Visco warns of Italy's 'vulnerability' despite GDP surge

Ignazio Visco

ROME- Italy’s State Run Statistics Institute, ISTAT, has revised its initial first-quarter growth estimations from 0.2 percent to 0.4 percent and from 0.8 percent to 1.2 percent growth on the same quarter in 2016, the statistics agency revealed Thursday.

 However, the despite the better-than-expected growth figures, Governor of the Bank of Italy Ignazio Visco warned that Italy’s high debt issues make it ‘vulnerable’ to market turbulence.

 The 1.2 percent GDP first-quarter growth on the year is the highest level of growth since the fourth quarter figure in 2010 and has been caused by an increase in the service sector output.

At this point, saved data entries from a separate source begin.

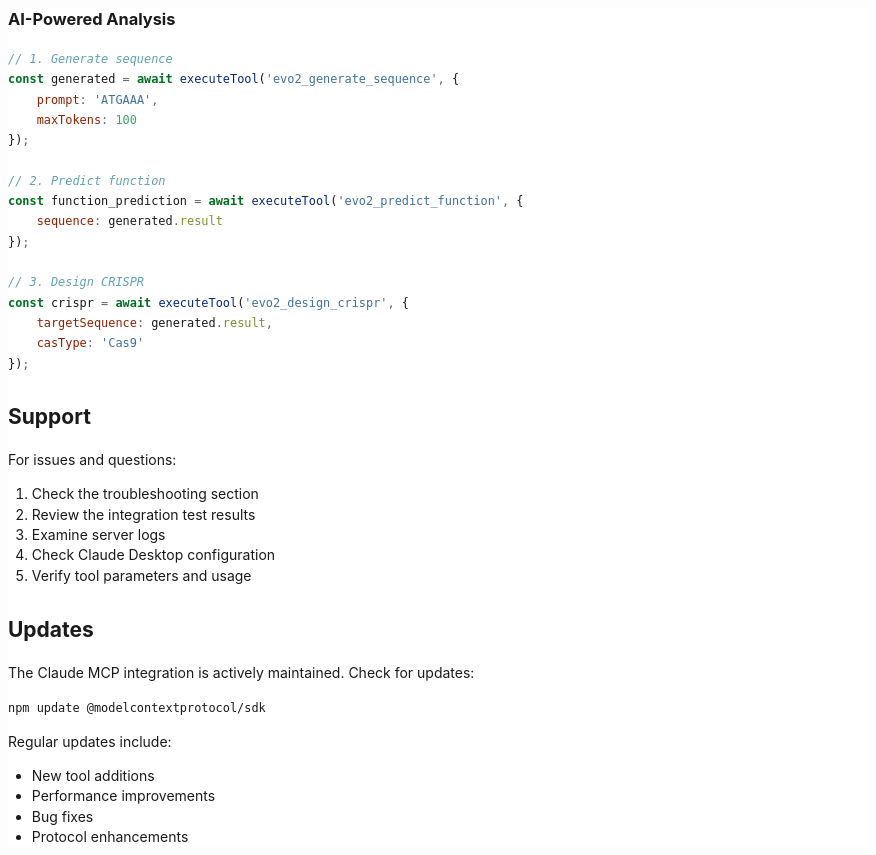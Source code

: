 ### AI-Powered Analysis

```javascript
// 1. Generate sequence
const generated = await executeTool('evo2_generate_sequence', {
    prompt: 'ATGAAA',
    maxTokens: 100
});

// 2. Predict function
const function_prediction = await executeTool('evo2_predict_function', {
    sequence: generated.result
});

// 3. Design CRISPR
const crispr = await executeTool('evo2_design_crispr', {
    targetSequence: generated.result,
    casType: 'Cas9'
});
```

## Support

For issues and questions:

1. Check the troubleshooting section
2. Review the integration test results
3. Examine server logs
4. Check Claude Desktop configuration
5. Verify tool parameters and usage

## Updates

The Claude MCP integration is actively maintained. Check for updates:

```bash
npm update @modelcontextprotocol/sdk
```

Regular updates include:
- New tool additions
- Performance improvements
- Bug fixes
- Protocol enhancements 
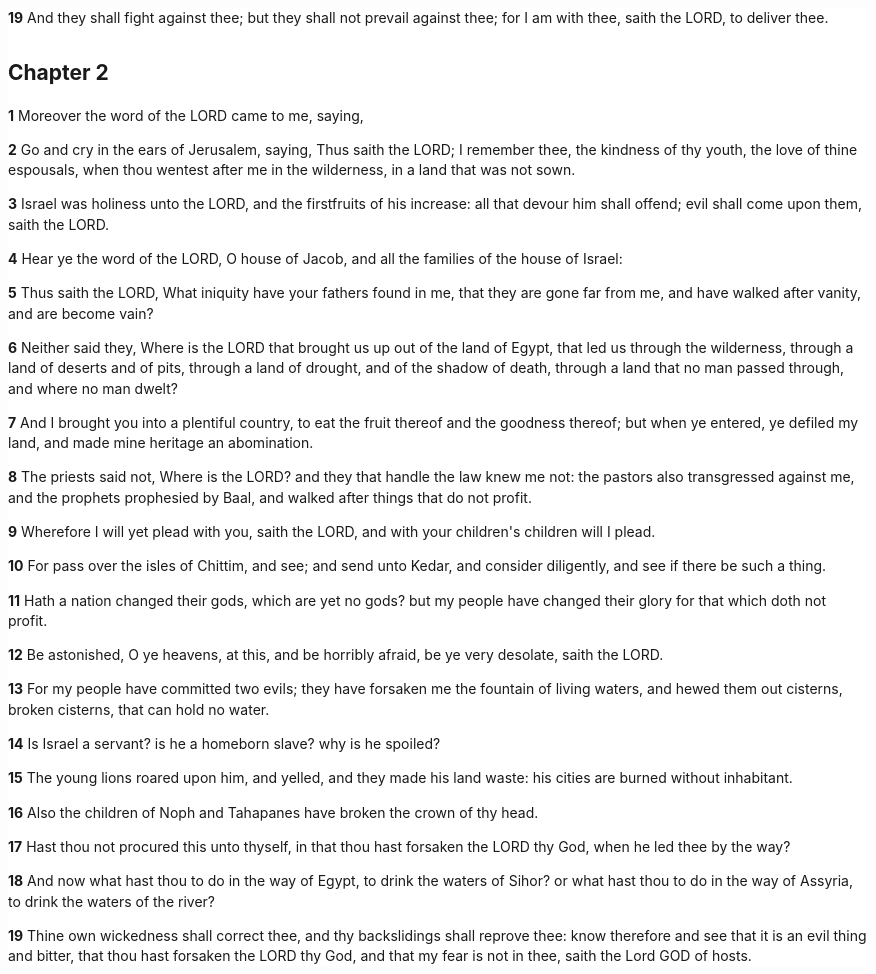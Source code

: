 **19** And they shall fight against thee; but they shall not prevail against thee; for I am with thee, saith the LORD, to deliver thee.

## Chapter 2

**1** Moreover the word of the LORD came to me, saying,

**2** Go and cry in the ears of Jerusalem, saying, Thus saith the LORD; I remember thee, the kindness of thy youth, the love of thine espousals, when thou wentest after me in the wilderness, in a land that was not sown.

**3** Israel was holiness unto the LORD, and the firstfruits of his increase: all that devour him shall offend; evil shall come upon them, saith the LORD.

**4** Hear ye the word of the LORD, O house of Jacob, and all the families of the house of Israel:

**5** Thus saith the LORD, What iniquity have your fathers found in me, that they are gone far from me, and have walked after vanity, and are become vain?

**6** Neither said they, Where is the LORD that brought us up out of the land of Egypt, that led us through the wilderness, through a land of deserts and of pits, through a land of drought, and of the shadow of death, through a land that no man passed through, and where no man dwelt?

**7** And I brought you into a plentiful country, to eat the fruit thereof and the goodness thereof; but when ye entered, ye defiled my land, and made mine heritage an abomination.

**8** The priests said not, Where is the LORD? and they that handle the law knew me not: the pastors also transgressed against me, and the prophets prophesied by Baal, and walked after things that do not profit.

**9** Wherefore I will yet plead with you, saith the LORD, and with your children's children will I plead.

**10** For pass over the isles of Chittim, and see; and send unto Kedar, and consider diligently, and see if there be such a thing.

**11** Hath a nation changed their gods, which are yet no gods? but my people have changed their glory for that which doth not profit.

**12** Be astonished, O ye heavens, at this, and be horribly afraid, be ye very desolate, saith the LORD.

**13** For my people have committed two evils; they have forsaken me the fountain of living waters, and hewed them out cisterns, broken cisterns, that can hold no water.

**14** Is Israel a servant? is he a homeborn slave? why is he spoiled?

**15** The young lions roared upon him, and yelled, and they made his land waste: his cities are burned without inhabitant.

**16** Also the children of Noph and Tahapanes have broken the crown of thy head.

**17** Hast thou not procured this unto thyself, in that thou hast forsaken the LORD thy God, when he led thee by the way?

**18** And now what hast thou to do in the way of Egypt, to drink the waters of Sihor? or what hast thou to do in the way of Assyria, to drink the waters of the river?

**19** Thine own wickedness shall correct thee, and thy backslidings shall reprove thee: know therefore and see that it is an evil thing and bitter, that thou hast forsaken the LORD thy God, and that my fear is not in thee, saith the Lord GOD of hosts.
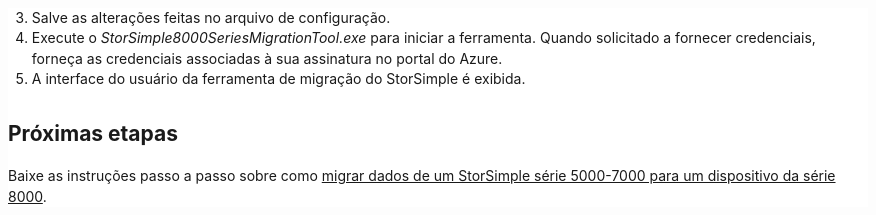 3.  Salve as alterações feitas no arquivo de configuração.
4.  Execute o _StorSimple8000SeriesMigrationTool.exe_ para iniciar a ferramenta. Quando solicitado a fornecer credenciais, forneça as credenciais associadas à sua assinatura no portal do Azure. 
5.  A interface do usuário da ferramenta de migração do StorSimple é exibida.
  

## <a name="next-steps"></a>Próximas etapas
Baixe as instruções passo a passo sobre como [migrar dados de um StorSimple série 5000-7000 para um dispositivo da série 8000](https://gallery.technet.microsoft.com/Azure-StorSimple-50007000-c1a0460b).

 The revised figures in GDP growth mean that Italy moves off the bottom of the European growth table.

 Nevertheless, Governor of the Bank of Italy, Ignazio Visco, issued a grave warning regarding Italy’s high public debt and its banks’ increased level of non-performing loans (NPLs.)

 The debts “reduce the margins for manoeuvre of the State and financial intermediaries; they both make the Italian economy vulnerable to market turbulence and may amplify the effects of cyclical fluctuations,” said Visco in his annual report.

 Addressing an audience that included the European Central Bank President Mario Draghi, Visco warned that the labour market would suffer “the most painful legacy of the crisis.”

 He stated that “an exceptional effort” was needed in order to overcome the current economic crisis, and that Italy should pursue “a stable and high growth path” in order to solve the job shortage problem.

 “Imbalances must be corrected promptly, otherwise sooner or later you pay for them. As far as reforms are concerned, and that of public finances and for banks, more steps forward are needed, not U-turns,” added Visco.

 Visco stated that it was “an illusion” to believe that Italy’s economic problems could be solved by the euro, and blamed “a lack of coordination with the EU” for the banking crises.

 Finally, the Governor defended the work being done at the Bank of Italy, refuting the criticism previously aimed at the organisation, saying it had  done its ‘utmost’ to avert financial crises.

 Contrastingly, Italian Prime Minister, Paolo Gentiloni, was buoyed by the latest figures produced by ISTAT.

 “Estimates for 2017 revised to be on the rise, Italy is growing more than expected and the hard work continues,” tweeted Gentiloni.